Film of the week: Skyfall

James Bond hobbles home, heralded by a Turner painting and soundtracked by Lord Alfred Tennyson – or thereabouts.

Henry K Miller
Updated:

Spoiler alert: this review gives away a plot twist

Even as M, fighting to keep her job and protect the service, quotes Tennyson’s Ulysses – “though we are not now that strength which in old days moved earth and heaven” – to a hostile parliamentary committee, Bond runs down Whitehall to rescue her from a vengeful assassin, her words – “weak by time and fate, but strong in will” – continuing over the chase.

Bond, like Ulysses, is “a part of all that I have met”; Skyfall, without breaking the new cycle begun by Casino Royale (2006), is also a pivotal episode in the 60-year cross-media, multi-author odyssey begun by the novel of the same name. Much has Bond seen and known in that time, “cities of men and manners, climates, councils, governments”, but almost none of his previous screen adventures have taken place in his native land. In Sam Mendes’s first Bond movie, dazzlingly photographed by Roger Deakins, the sequences shot in wintry London and Scotland stand out.

Bond has returned gaunt and out of shape, assumed dead after a failed operation in Turkey, to no wife and no son, but to guard the woman who caused him to be shot. In Fleming’s Diamonds Are Forever, Bond says that he is “almost married” to M, but neither Fleming nor his Bond could have countenanced a woman in charge. Daniel Craig’s Bond, as Vesper Lynd guessed in Casino Royale, is an orphan, and in Skyfall Judi Dench’s M is his adoptive mother. It is her dedication to the service that leads to Bond’s near-death, and her antagonist, agent-turned-cyber-warrior Raoul Silva, acts on matricidal emotions that Bond himself represses.

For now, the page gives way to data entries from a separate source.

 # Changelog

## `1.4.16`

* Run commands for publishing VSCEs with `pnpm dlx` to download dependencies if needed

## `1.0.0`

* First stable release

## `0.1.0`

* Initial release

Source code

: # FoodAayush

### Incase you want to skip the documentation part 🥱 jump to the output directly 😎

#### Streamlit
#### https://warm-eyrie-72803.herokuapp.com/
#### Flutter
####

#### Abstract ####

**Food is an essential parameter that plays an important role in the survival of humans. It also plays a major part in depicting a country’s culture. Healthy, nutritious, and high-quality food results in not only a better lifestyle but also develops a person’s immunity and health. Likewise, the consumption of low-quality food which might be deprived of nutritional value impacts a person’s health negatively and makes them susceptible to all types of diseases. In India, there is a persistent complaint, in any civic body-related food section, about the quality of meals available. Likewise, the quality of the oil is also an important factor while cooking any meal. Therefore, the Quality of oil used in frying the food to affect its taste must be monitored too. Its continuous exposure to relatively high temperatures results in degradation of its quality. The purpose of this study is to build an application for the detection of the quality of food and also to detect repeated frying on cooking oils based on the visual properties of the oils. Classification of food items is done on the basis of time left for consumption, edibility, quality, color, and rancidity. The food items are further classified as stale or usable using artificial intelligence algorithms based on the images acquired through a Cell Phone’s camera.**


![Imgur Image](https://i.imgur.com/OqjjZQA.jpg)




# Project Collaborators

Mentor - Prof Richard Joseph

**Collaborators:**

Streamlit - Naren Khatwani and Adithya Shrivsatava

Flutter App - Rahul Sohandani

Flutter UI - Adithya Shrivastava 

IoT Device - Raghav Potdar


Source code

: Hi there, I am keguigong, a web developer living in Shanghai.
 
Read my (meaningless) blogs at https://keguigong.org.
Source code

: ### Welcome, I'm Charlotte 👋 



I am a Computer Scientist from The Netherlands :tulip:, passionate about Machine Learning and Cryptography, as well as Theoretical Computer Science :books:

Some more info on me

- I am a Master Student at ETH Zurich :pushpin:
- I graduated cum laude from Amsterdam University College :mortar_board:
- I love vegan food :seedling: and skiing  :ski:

Yet whereas in her first appearance, in GoldenEye (1995), Dench’s M called 007 a “relic”, her climactic speech here is a defence of “human intelligence” in the age of Stuxnet.

Absent from the first Craig outings, Q, played here by Ben Whishaw in fine comic geek mode, is one of the doubters; like Silva, he can inflict damage enough via fibre-optic cable but supposes that “every now and then a trigger has to be pulled”. He first meets Bond at the National Gallery, in front of Turner’s The Fighting Temeraire, apparently just in order to draw a parallel between the scrapyard-bound warship and his obsolescent colleague. Bond sees only “a bloody big ship”, conceivably a reference to Bond scholar Kingsley Amis’s interpretation of Jaws – “about being bloody frightened of being eaten by a bloody great shark” – and a reminder that Bond is not only ‘about’ early-Victorian cultural references. It’s also a cocktail of beautiful women, fancy cars, swank hotels, explosions, aircraft, chases, brands, shootouts, ‘a series of exotic locations’, gadgets, gambling, gags, the Bond theme, villains and their lairs, patriotic sentiment, and cocktails.

While these fundamentals have stayed constant over half a century, the franchise has long oscillated between the gargantuan – You Only Live Twice (1967), Moonraker (1979) – and the supposedly more sober – On Her Majesty’s Secret Service (1969), For Your Eyes Only (1981). Skyfall follows the pattern in reaction to the excessively pared-down, low-stakes and joke-free Quantum of Solace (2008).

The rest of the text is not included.